I was so used to seeing Josh take shots and prick his finger that having diabetes didn’t faze me at first. If he could do it, so could I! After a week of waiting for my mother to give me my insulin shots, I started doing them myself. And Josh offered great support whenever I had problems or questions, like dealing with high numbers, how to handle alcohol and how to manage when you are active and exercising.
Another two years later, my sister Tanya was diagnosed at age 15. Our youngest sister, Kayla, was now old enough to understand and was scared that she was next. At this point my parents thought there was no hope for the youngest. Within eight years, the oldest three children had been diagnosed, right down the line from oldest to youngest—and there was only one left!

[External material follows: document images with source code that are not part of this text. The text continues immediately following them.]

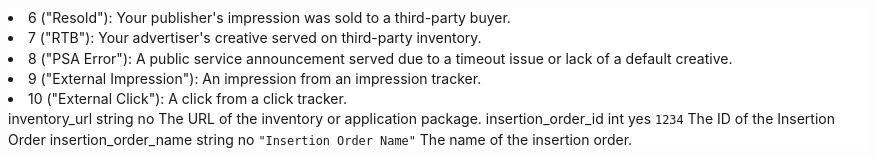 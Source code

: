 <li>6 ("Resold"): Your publisher's impression was sold to a third-party
buyer.</li>
<li>7 ("RTB"): Your advertiser's creative served on third-party
inventory.</li>
<li>8 ("PSA Error"): A public service announcement served due to a
timeout issue or lack of a default creative.</li>
<li>9 ("External Impression"): An impression from an impression
tracker.</li>
<li>10 ("External Click"): A click from a click tracker.</li>
</ul></td>
</tr>
<tr class="even row">
<td class="entry colsep-1 rowsep-1"
headers="seller-slot-analytics-report__table-91a55cc3-8a86-4662-83b2-84e740e8d1b9__entry__1">inventory_url</td>
<td class="entry colsep-1 rowsep-1"
headers="seller-slot-analytics-report__table-91a55cc3-8a86-4662-83b2-84e740e8d1b9__entry__2">string</td>
<td class="entry colsep-1 rowsep-1"
headers="seller-slot-analytics-report__table-91a55cc3-8a86-4662-83b2-84e740e8d1b9__entry__3">no</td>
<td class="entry colsep-1 rowsep-1"
headers="seller-slot-analytics-report__table-91a55cc3-8a86-4662-83b2-84e740e8d1b9__entry__4"></td>
<td class="entry colsep-1 rowsep-1"
headers="seller-slot-analytics-report__table-91a55cc3-8a86-4662-83b2-84e740e8d1b9__entry__5">The
URL of the inventory or application package.</td>
</tr>
<tr class="odd row">
<td class="entry colsep-1 rowsep-1"
headers="seller-slot-analytics-report__table-91a55cc3-8a86-4662-83b2-84e740e8d1b9__entry__1">insertion_order_id</td>
<td class="entry colsep-1 rowsep-1"
headers="seller-slot-analytics-report__table-91a55cc3-8a86-4662-83b2-84e740e8d1b9__entry__2">int</td>
<td class="entry colsep-1 rowsep-1"
headers="seller-slot-analytics-report__table-91a55cc3-8a86-4662-83b2-84e740e8d1b9__entry__3">yes</td>
<td class="entry colsep-1 rowsep-1"
headers="seller-slot-analytics-report__table-91a55cc3-8a86-4662-83b2-84e740e8d1b9__entry__4"><code
class="ph codeph">1234</code></td>
<td class="entry colsep-1 rowsep-1"
headers="seller-slot-analytics-report__table-91a55cc3-8a86-4662-83b2-84e740e8d1b9__entry__5">The
ID of the Insertion Order</td>
</tr>
<tr class="even row">
<td class="entry colsep-1 rowsep-1"
headers="seller-slot-analytics-report__table-91a55cc3-8a86-4662-83b2-84e740e8d1b9__entry__1">insertion_order_name</td>
<td class="entry colsep-1 rowsep-1"
headers="seller-slot-analytics-report__table-91a55cc3-8a86-4662-83b2-84e740e8d1b9__entry__2">string</td>
<td class="entry colsep-1 rowsep-1"
headers="seller-slot-analytics-report__table-91a55cc3-8a86-4662-83b2-84e740e8d1b9__entry__3">no</td>
<td class="entry colsep-1 rowsep-1"
headers="seller-slot-analytics-report__table-91a55cc3-8a86-4662-83b2-84e740e8d1b9__entry__4"><code
class="ph codeph">"Insertion Order Name"</code></td>
<td class="entry colsep-1 rowsep-1"
headers="seller-slot-analytics-report__table-91a55cc3-8a86-4662-83b2-84e740e8d1b9__entry__5">The
name of the insertion order.</td>
</tr>
<tr class="odd row">
<td class="entry colsep-1 rowsep-1"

The doctors at Joslin were in shock and didn’t have answers for my parents. No one else in our family tree has diabetes. They asked the three of us to participate in research studies that the hospital is involved in.
My husband of five years, Duane, was not diagnosed until he was 21. We became great friends before we even knew diabetes was a part of both of our lives. He always notices if my mood changes and knows that I’m most likely having a low. He works three jobs and I do worry about him not having time to take care of himself, but he is doing great!
My insurance was cut off back in October 2013. I had been on the pump for five years and had to go back to insulin shots. It was a rough few months for my body, but now I’m doing okay. It’s hard to get supplies because I don’t work full time and my husband’s family plan is so expensive. I am still waiting to hear if I am eligible for State Health Insurance. So for now, I drive 35 minutes to the community health center for my supplies. I will do whatever it takes.
As tough as it is, we are all blessed with the ability to see the bright side. Checking our numbers and eating right is just a way of life! I can’t imagine not having my siblings and husband to talk to. I hope we all have many more years to enjoy life’s greatest moments together as a family.